Patagames Blog

This tutorial explains how you can compose a PDF document from a bunch of scanned images using a simple C# code and the PDFium library. Possible uses of this are bulk scanning of documents, creating e-books, converting books to electronically readable format and so on.

So, let’s see how you can do this using the PDFium .Net SDK. Here are steps you should follow:

1. Enable namespace

For the library to work, you need to include the following namespaces to the application:

using Patagames.Pdf.Net;
using Patagames.Pdf.Enums;

You also need these standard ones:

using System.Drawing;
using System;
using System.Drawing.Imaging;

2. Initialize the library

Before you can use functions of the library, you should initialize it. To initialize the library, add the following line to the program:

1	`PdfCommon.Initialize();`

To release the library, call:

1	`PdfCommon.Release();`

The initialization is static, which means the following:

Initialization enables using PDF functions for the entire process or Web application pool. Once you call Initialize(), all threads of the process or all Web apps in the application pool will be able to use PDFium capabilities.

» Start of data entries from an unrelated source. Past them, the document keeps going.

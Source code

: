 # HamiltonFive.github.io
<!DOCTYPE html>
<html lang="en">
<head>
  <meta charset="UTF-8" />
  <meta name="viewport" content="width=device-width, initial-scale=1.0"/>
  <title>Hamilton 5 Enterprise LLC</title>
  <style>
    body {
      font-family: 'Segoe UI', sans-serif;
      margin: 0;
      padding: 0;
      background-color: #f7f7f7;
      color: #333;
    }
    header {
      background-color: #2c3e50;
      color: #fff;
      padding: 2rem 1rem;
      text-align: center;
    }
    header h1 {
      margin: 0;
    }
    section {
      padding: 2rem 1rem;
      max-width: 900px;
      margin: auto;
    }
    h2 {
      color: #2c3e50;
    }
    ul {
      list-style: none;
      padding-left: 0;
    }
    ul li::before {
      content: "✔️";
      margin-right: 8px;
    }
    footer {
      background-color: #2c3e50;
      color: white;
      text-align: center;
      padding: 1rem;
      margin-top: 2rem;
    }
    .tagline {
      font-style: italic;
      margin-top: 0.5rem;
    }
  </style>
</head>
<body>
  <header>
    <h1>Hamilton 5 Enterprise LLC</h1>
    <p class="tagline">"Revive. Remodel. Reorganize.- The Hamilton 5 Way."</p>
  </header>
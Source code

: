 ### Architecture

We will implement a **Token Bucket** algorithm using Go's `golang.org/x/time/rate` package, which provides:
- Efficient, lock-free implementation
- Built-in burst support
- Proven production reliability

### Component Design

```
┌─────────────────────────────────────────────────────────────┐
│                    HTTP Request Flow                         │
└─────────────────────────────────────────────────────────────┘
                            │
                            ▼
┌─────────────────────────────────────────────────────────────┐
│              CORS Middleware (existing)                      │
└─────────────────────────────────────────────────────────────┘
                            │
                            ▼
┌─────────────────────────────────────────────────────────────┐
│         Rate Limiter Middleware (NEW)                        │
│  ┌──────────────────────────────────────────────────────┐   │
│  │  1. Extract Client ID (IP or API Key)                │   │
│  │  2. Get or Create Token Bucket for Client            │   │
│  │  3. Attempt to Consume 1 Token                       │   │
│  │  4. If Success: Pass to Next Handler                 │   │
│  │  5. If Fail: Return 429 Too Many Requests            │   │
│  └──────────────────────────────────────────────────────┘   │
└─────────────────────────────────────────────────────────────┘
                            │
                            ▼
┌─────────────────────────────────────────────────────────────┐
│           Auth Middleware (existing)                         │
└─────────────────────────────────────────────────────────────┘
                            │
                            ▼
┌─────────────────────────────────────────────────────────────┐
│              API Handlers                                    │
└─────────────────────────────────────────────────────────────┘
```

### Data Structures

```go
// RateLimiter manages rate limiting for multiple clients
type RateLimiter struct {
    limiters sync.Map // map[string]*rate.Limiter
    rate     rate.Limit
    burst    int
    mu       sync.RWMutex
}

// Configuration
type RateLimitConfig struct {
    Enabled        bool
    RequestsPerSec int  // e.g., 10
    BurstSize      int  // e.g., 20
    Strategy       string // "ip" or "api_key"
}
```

Initialization is safe, so calling it multiple times is ok.

However, finalization is also static. Whenever you release the library in one Web application, you release all instances of the library in all other apps in the Web application pool too. As a result, before calling Release() you should make sure that no other Web applications or threads of the process are still using PDFium.

Initialization is thread-safe. You can call it from any thread of your application not worrying about synchronization at all.

3. Create a new PDF document

Here is the code:

1	`var` `doc = PdfDocument.CreateNew();`

Here, we create an instance of the PdfDocument class. The static method of this object can take a PdfForms parameter to enable interactivity powered by AcroForms. We don’t need this option to create a PDF from images, so we use an overloaded parameterless static method instead.

Note that the PdfDocument object implements the IDisposable interface, so make sure to call Dispose() afterwards. Alternatively, you can just use the using clause.

using (var doc = PdfDocument.CreateNew()) 
{ 
    ... 
}

Here is what we’ve got so far:

using Patagames.Pdf.Net; 
using System.Drawing; 
using System; 
using System.Drawing.Imaging; 
using Patagames.Pdf.Enums; 
  
namespace PdfFromImages 
{ 
    class Program 
    { 
        static void Main(string[] args) 
        { 
            int pageIndex = 0; 
            PdfCommon.Initialize(); 
            using (var doc = PdfDocument.CreateNew()) 
            { 
                ... 
            } 
  
        } 
    } 
}

As you see, everything is pretty simple. The pageIndex variable will count pages of our document.

4. Scan and load images

Now, we need to load the scanned images to our PDF document using the object we have just created.

var files = System.IO.Directory.GetFiles(@"SourceImages", "*.*", System.IO.SearchOption.AllDirectories);

Specify the path where to search for images, the search mask and the search options. The code above locates all images in the SourceImages folder and all subfolders.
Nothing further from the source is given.